No hay nada malo en que alguien se gane la vida contando historias delirantes, menos aún si tiene talento para ello. El problema surge cuando se intenta pasar como información, como periodismo, lo que no es más que mero entretenimiento, cuando no mercadotecnia. Está bien que Stephen King escriba It (y lo amamos por ello), pero estaría algo peor que la vendiera como un documental, vamos.
Algo así fue lo que hizo Íker Jiménez allá por el año 2005. Por entonces, aparecieron en su página web unas fotografías de un camposanto de Ávila en las que se podía ver a unas niñas que “no estaban allí” jugando al corro. Había otro fantasma, más tímido, que asomaba por detrás de una lápida y, por si faltaba algo, había una fosa común de fusilados y “una pared en la que aún se ven las marcas de las balas”. Faltaba el Necronomicón.
Él y su equipo se negaron a revelar la ubicación del cementerio y a facilitar las fotos. Algo olía a podrido, pero cada sábado, Iker Jiménez contaba cómo se había obsesionado tanto con el tema que había empezado a escribir una novela basándose en aquella investigación. ¿El título? Camposanto, por supuesto.

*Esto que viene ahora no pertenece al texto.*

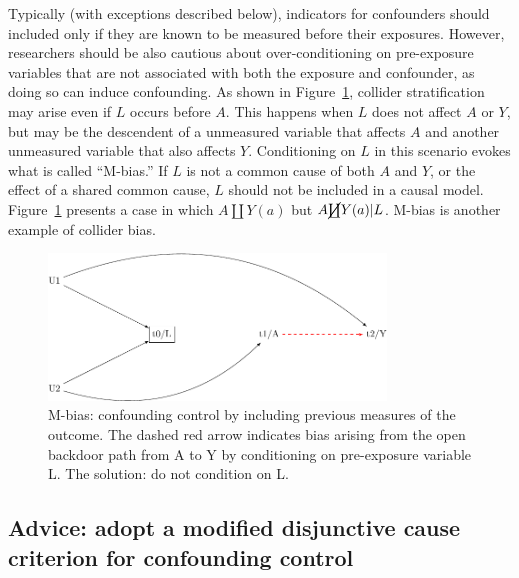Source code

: \documentclass[
  singlecolumn]{report}
\begin{document}
Typically (with exceptions described below), indicators for confounders
should included only if they are known to be measured before their
exposures. However, researchers should be also cautious about
over-conditioning on pre-exposure variables that are not associated with
both the exposure and confounder, as doing so can induce confounding. As
shown in Figure~\ref{fig-m-bias}, collider stratification may arise even
if \(L\) occurs before \(A\). This happens when \(L\) does not affect
\(A\) or \(Y\), but may be the descendent of a unmeasured variable that
affects \(A\) and another unmeasured variable that also affects \(Y\).
Conditioning on \(L\) in this scenario evokes what is called ``M-bias.''
If \(L\) is not a common cause of both \(A\) and \(Y\), or the effect of
a shared common cause, \(L\) should not be included in a causal model.
Figure~\ref{fig-m-bias} presents a case in which \(A \coprod Y(a)\) but
\(A \cancel{\coprod} Y(a)| L\). M-bias is another example of collider
bias.

\begin{figure}

{\centering \includegraphics[width=0.8\textwidth,height=\textheight]{causal-dags_files/figure-pdf/fig-m-bias-1.pdf}

}

\caption{\label{fig-m-bias}M-bias: confounding control by including
previous measures of the outcome. The dashed red arrow indicates bias
arising from the open backdoor path from A to Y by conditioning on
pre-exposure variable L. The solution: do not condition on L.}

\end{figure}

\hypertarget{advice-adopt-a-modified-disjunctive-cause-criterion-for-confounding-control}{%
\subsection{Advice: adopt a modified disjunctive cause criterion for
confounding
control}\label{advice-adopt-a-modified-disjunctive-cause-criterion-for-confounding-control}}
\end{document}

Vio la luz aquel mismo año y al poco se descubrió que todo era una gran campaña de marketing. Ese día cruzó una línea sin retorno, aunque intuyo que no fue la primera. Véanse, por ejemplo, los casos de Bélmez, Verónica o Ivan Istochnikov, el cosmonauta soviético “borrado de la historia” y sobre el que no les voy a hacer spoilers.
¿Cómo llega un tipo sin credibilidad a referente en medio de una crisis sanitaria? Su estilo es la clave: para no dejarse la (poca) reputación en el camino, Íker Jiménez usa invitados. Cada uno de ellos sostiene una postura diferente y, en el intercambio de ideas, se afirman así todo tipo de cosas. Él nunca cuestiona los disparates, ni quita la razón a nadie: su rol es parecer muy interesado y hacer algunas preguntas no muy duras para sonar a periodista.
Y cuando pasa una de las mil cosas predichas, porque por estadística tiene que ocurrir alguna, se fían al olvido las restantes y se cargan tintas en la acertada, un viejísimo truco de adivino. Vean si no sus programas de febrero de este año, en los que se dijo, entre otras: que la pandemia iba a ser una anécdota, que iba a golpear con dureza en España, que era poco más que una gripe, que iba a haber miles de muertes, que apenas habría muertes, que sería un fenómeno global, que no saldría de Wuhan y así sucesivamente.
¿Saben qué? Acertaron.
Que un personaje que debería tener la credibilidad de un vendedor de crecepelo sea aupado por muchas personas y no pocos medios de comunicación –curiosamente, de la caverna mediática o sus inmediaciones– como un referente de honestidad periodística e independencia informativa es un insulto a los verdaderos periodistas. A esos que no citan al sujeto A cuando afirma que está soleado y al sujeto B cuando cuenta que está lloviendo; a esos que, en suma, abren la ventana para mirar si llueve.